Układ INF o likwidacji wystrzeliwanych z wyrzutni naziemnych pocisków balistycznych i pocisków manewrujących pośredniego (IRBM) i średniego zasięgu (MRBM) został podpisany w grudniu 1987 roku w Waszyngtonie przez ówczesnego prezydenta Stanów Zjednoczonych Ronalda Reagana i przywódcę ZSRR Michaiła Gorbaczowa. 1 lutego USA oficjalnie zawiesiły przestrzeganie tego układu, a w dzień później identyczną decyzję podjęły władze na Kremlu.
- Samo zawieszenie traktatu (INF – red.), czy też wycofanie się Stanów Zjednoczonych powoduje, że przestaje on działać, ale widzimy, kto jest za to odpowiedzialny – Rosja, która złamała już ten traktat i łamie ten traktat. Mówił o tym sekretarz generalny (NATO - red.) i musi być jakaś zdecydowana odpowiedz Sojuszu. (…) To na pewno nie ma związku z obecnością amerykańską u nas (w Polsce – red.). Oczekujemy zwiększenia obecności amerykańskiej. Na pewno ten wymiar współpracy wielostronnej w obrębie NATO, a także wymiar współpracy dwustronnej ze Stanami Zjednoczonymi w dziedzinie bezpieczeństwa i obrony dobrze wygląda – wyjaśnił Czaputowicz.

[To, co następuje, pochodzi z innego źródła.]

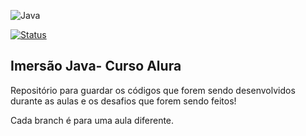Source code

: ![Java](https://img.shields.io/badge/java-%23ED8B00.svg?style=for-the-badge&logo=java&logoColor=white)

[![Status](https://img.shields.io/badge/Status-Em%20Desenvolvimento-green)]()

## Imersão Java- Curso Alura

Repositório para guardar os códigos que forem sendo desenvolvidos durante as aulas e os desafios que forem sendo feitos!

Cada branch é para uma aula diferente.
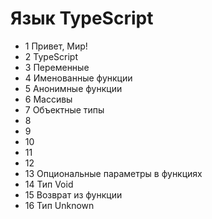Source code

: # Язык TypeScript

- 1 Привет, Мир!
- 2 TypeScript
- 3 Переменные
- 4 Именованные функции
- 5 Анонимные функции
- 6 Массивы
- 7 Объектные типы
- 8
- 9
- 10
- 11
- 12
- 13 Опциональные параметры в функциях
- 14 Тип Void
- 15 Возврат из функции
- 16 Тип Unknown
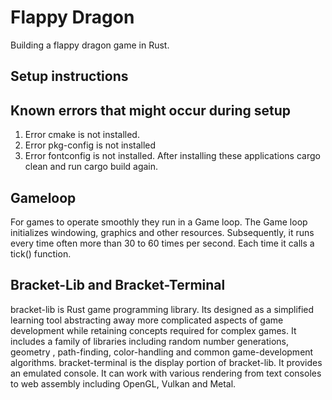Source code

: # Flappy Dragon
Building a flappy dragon game in Rust.

## Setup instructions

## Known errors that might occur during setup
1. Error cmake is not installed.
2. Error pkg-config is not installed
3. Error fontconfig is not installed.
After installing these applications cargo clean and run cargo build again.
    
## Gameloop
For games to operate smoothly they run in a Game loop. The Game loop initializes windowing, graphics and other resources. Subsequently, it runs every time often more than 30 to 60 times per second.
Each time it calls a tick() function.
    
## Bracket-Lib and Bracket-Terminal
bracket-lib is Rust game programming library. Its designed as a simplified learning tool abstracting away more complicated aspects of game development while retaining concepts required for complex games. It includes a family of libraries including random number generations, geometry , path-finding, color-handling and common game-development algorithms.
bracket-terminal is the display portion of bracket-lib. It provides an emulated console. It can work with various rendering from text consoles to web assembly including OpenGL, Vulkan and Metal.
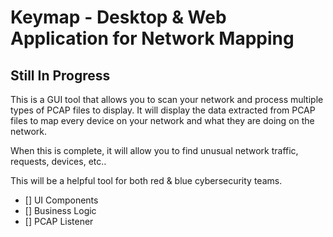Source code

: # Keymap - Desktop & Web Application for Network Mapping

## Still In Progress

This is a GUI tool that allows you to scan your network and process multiple types of PCAP files to display. It will display the data extracted from PCAP files to map every device on your network and what they are doing on the network.

When this is complete, it will allow you to find unusual network traffic, requests, devices, etc..

This will be a helpful tool for both red & blue cybersecurity teams.

- [] UI Components
- [] Business Logic
- [] PCAP Listener

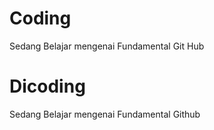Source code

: # Coding
Sedang Belajar mengenai Fundamental Git Hub

# Dicoding
Sedang Belajar mengenai Fundamental Github
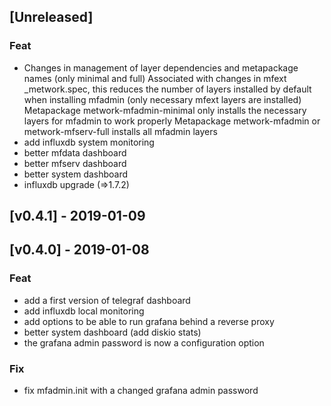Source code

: <a name="unreleased"></a>
## [Unreleased]

### Feat
- Changes in management of layer dependencies and metapackage names (only minimal and full) Associated with changes in mfext _metwork.spec, this reduces the number of layers installed by default when installing mfadmin (only necessary mfext layers are installed) Metapackage metwork-mfadmin-minimal only installs the necessary layers for mfadmin to work properly Metapackage metwork-mfadmin or metwork-mfserv-full installs all mfadmin layers
- add influxdb system monitoring
- better mfdata dashboard
- better mfserv dashboard
- better system dashboard
- influxdb upgrade (=>1.7.2)

<a name="v0.4.1"></a>
## [v0.4.1] - 2019-01-09

<a name="v0.4.0"></a>
## [v0.4.0] - 2019-01-08
### Feat
- add a first version of telegraf dashboard
- add influxdb local monitoring
- add options to be able to run grafana behind a reverse proxy
- better system dashboard (add diskio stats)
- the grafana admin password is now a configuration option

### Fix
- fix mfadmin.init with a changed grafana admin password


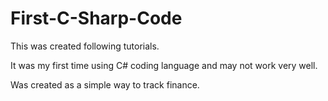 # First-C-Sharp-Code
This was created following tutorials.

It was my first time using C# coding language and may not work very well.

Was created as a simple way to track finance.
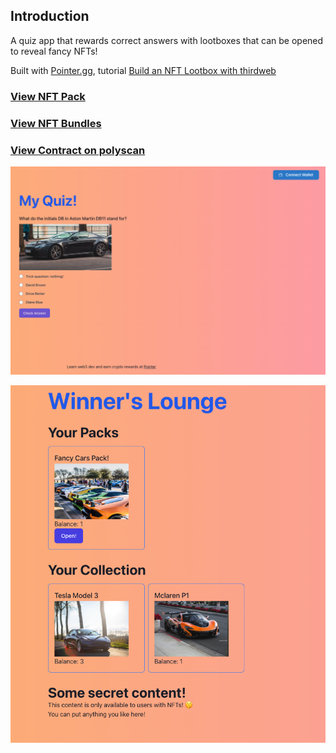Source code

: ## Introduction

A quiz app that rewards correct answers with lootboxes that can be opened to reveal fancy NFTs!

Built with [Pointer.gg](https://www.pointer.gg/), tutorial [Build an NFT Lootbox with thirdweb](https://www.pointer.gg/tutorials/thirdweb/signup)

### [View NFT Pack](https://testnets.opensea.io/assets/mumbai/0x7620659c07079162d36ca5143f200464687032db/0)

### [View NFT Bundles](https://testnets.opensea.io/collection/lootbox-bundle-yasopfgrz1)

### [View Contract on polyscan](https://mumbai.polygonscan.com/address/0x7620659c07079162D36ca5143F200464687032db)

![Quiz Page](./assets/Quiz.png)

![Lounge Page](./assets/Lounge.png)
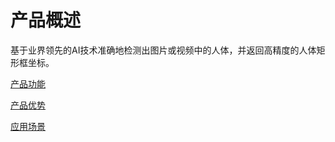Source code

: #  产品概述

基于业界领先的AI技术准确地检测出图片或视频中的人体，并返回高精度的人体矩形框坐标。

[产品功能](Features.md)

[产品优势](Benefits.md)

[应用场景](Application-Scenarios.md)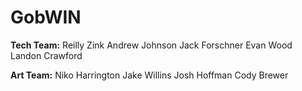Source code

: # GobWIN

**Tech Team:**
Reilly Zink
Andrew Johnson
Jack Forschner
Evan Wood
Landon Crawford

**Art Team:**
Niko Harrington
Jake Willins
Josh Hoffman
Cody Brewer
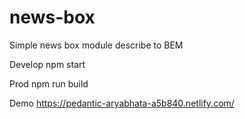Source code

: # news-box
Simple news box module describe to BEM

Develop
npm start

Prod
npm run build

Demo
https://pedantic-aryabhata-a5b840.netlify.com/
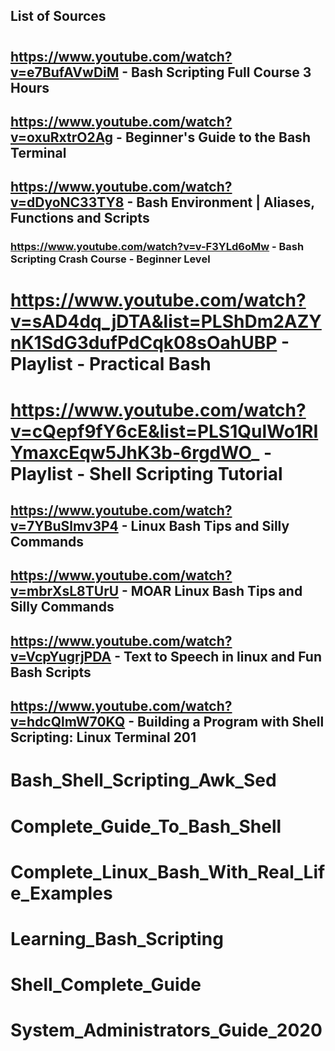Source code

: ## List of Sources
#
## https://www.youtube.com/watch?v=e7BufAVwDiM - Bash Scripting Full Course 3 Hours
## https://www.youtube.com/watch?v=oxuRxtrO2Ag - Beginner's Guide to the Bash Terminal
## https://www.youtube.com/watch?v=dDyoNC33TY8 - Bash Environment | Aliases, Functions and Scripts
###  https://www.youtube.com/watch?v=v-F3YLd6oMw - Bash Scripting Crash Course - Beginner Level
# https://www.youtube.com/watch?v=sAD4dq_jDTA&list=PLShDm2AZYnK1SdG3dufPdCqk08sOahUBP - Playlist - Practical Bash
# https://www.youtube.com/watch?v=cQepf9fY6cE&list=PLS1QulWo1RIYmaxcEqw5JhK3b-6rgdWO_ - Playlist - Shell Scripting Tutorial
##
## https://www.youtube.com/watch?v=7YBuSlmv3P4 - Linux Bash Tips and Silly Commands
## https://www.youtube.com/watch?v=mbrXsL8TUrU - MOAR Linux Bash Tips and Silly Commands
## https://www.youtube.com/watch?v=VcpYugrjPDA - Text to Speech in linux and Fun Bash Scripts
## https://www.youtube.com/watch?v=hdcQlmW70KQ - Building a Program with Shell Scripting: Linux Terminal 201
####
# Bash_Shell_Scripting_Awk_Sed
# Complete_Guide_To_Bash_Shell
# Complete_Linux_Bash_With_Real_Life_Examples
# Learning_Bash_Scripting
# Shell_Complete_Guide
# System_Administrators_Guide_2020
###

Pierwszy dzień sesji ministerialnej
W pierwszym dniu spotkania ministrów spraw zagranicznych 29 państw członkowskich NATO szef polskiej dyplomacji wziął udział w sesjach poświęconych przyszłości Sojuszu Atlantyckiego zorganizowanych przez prywatne ośrodki politologiczne, m.in. Center for European Policy Analyses (CEPA), oraz we wspólnej konferencji zorganizowanej przez German Marshall Fund of the United States razem innymi ośrodkami doradczymi.
Sesja CEPA, jedynego ośrodka politologicznego w Waszyngtonie skupiającego się na zagadnieniach dotyczących dawnych komunistycznych państw Europy Środkowo-Wschodniej, była poświęcona roli, jaką w działalności NATO odgrywają państwa takie jak Polska, Węgry i Czechy, które do NATO zostały przyjęte 20 lat temu.
W środę wieczorem czasu miejscowego minister Czaputowicz wraz z 28 ministrami państw członkowskich NATO był gościem szefa amerykańskiej dyplomacji Mike’a Pompeo podczas przyjęcia wydanego z okazji 70. rocznicy powstania NATO. Przyjęcie odbyło się w siedzibie Departamentu Stanu, w audytorium im. Andrew W. Mellona, w tej samej sali, w której 4 kwietnia 1949 roku przedstawiciele 12 pierwotnych państw założycielskich Paktu Północnoatlantyckiego podpisali Traktat Północnoatlantycki.